Plain-text document sources:
——————

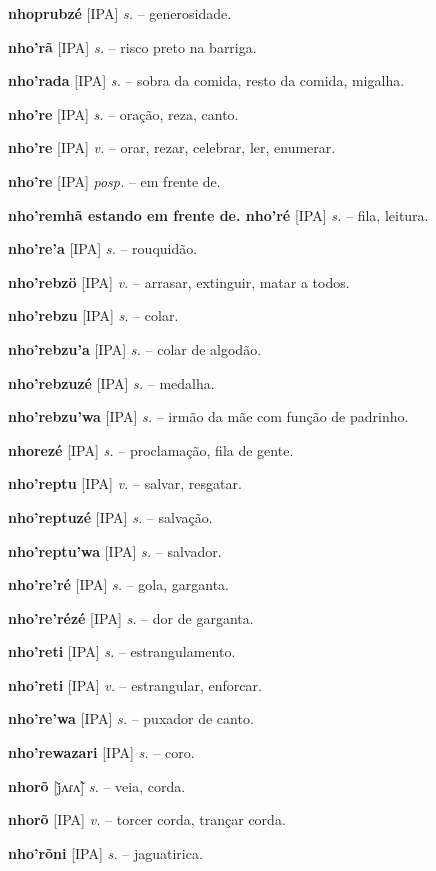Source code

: \textbf{nhoprubzé} [IPA] \textit{s.} -- generosidade.

\textbf{nho'rã} [IPA] \textit{s.} -- risco preto na barriga.

\textbf{nho'rada} [IPA] \textit{s.} -- sobra da comida, resto da comida, migalha.

\textbf{nho're} [IPA] \textit{s.} -- oração, reza, canto.

\textbf{nho're} [IPA] \textit{v.} -- orar, rezar, celebrar, ler, enumerar.

\textbf{nho're} [IPA] \textit{posp.} -- em frente de.

\textbf{nho'remhã estando em frente de. nho'ré} [IPA] \textit{s.} -- fila, leitura.

\textbf{nho're'a} [IPA] \textit{s.} -- rouquidão.

\textbf{nho'rebzö} [IPA] \textit{v.} -- arrasar, extinguir, matar a todos.

\textbf{nho'rebzu} [IPA] \textit{s.} -- colar.

\textbf{nho'rebzu'a} [IPA] \textit{s.} -- colar de algodão.

\textbf{nho'rebzuzé} [IPA] \textit{s.} -- medalha.

\textbf{nho'rebzu'wa} [IPA] \textit{s.} -- irmão da mãe com função de padrinho.

\textbf{nhorezé} [IPA] \textit{s.} -- proclamação, fila de gente.

\textbf{nho'reptu} [IPA] \textit{v.} -- salvar, resgatar.

\textbf{nho'reptuzé} [IPA] \textit{s.} -- salvação.

\textbf{nho'reptu'wa} [IPA] \textit{s.} -- salvador.

\textbf{nho're'ré} [IPA] \textit{s.} -- gola, garganta.

\textbf{nho're'rézé} [IPA] \textit{s.} -- dor de garganta.

\textbf{nho'reti} [IPA] \textit{s.} -- estrangulamento.

\textbf{nho'reti} [IPA] \textit{v.} -- estrangular, enforcar.

\textbf{nho're'wa} [IPA] \textit{s.} -- puxador de canto.

\textbf{nho'rewazari} [IPA] \textit{s.} -- coro.

\textbf{nhorõ} [j̃ʌɾʌ̃] \textit{s.} -- veia, corda.

\textbf{nhorõ} [IPA] \textit{v.} -- torcer corda, trançar corda.

\textbf{nho'rõni} [IPA] \textit{s.} -- jaguatirica.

——————

Only lines containing the word "nhorõ" should appear in the answer, and every such line from the records above must be there.

\textbf{nhorõ} [j̃ʌɾʌ̃] \textit{s.} -- veia, corda.
\textbf{nhorõ} [IPA] \textit{v.} -- torcer corda, trançar corda.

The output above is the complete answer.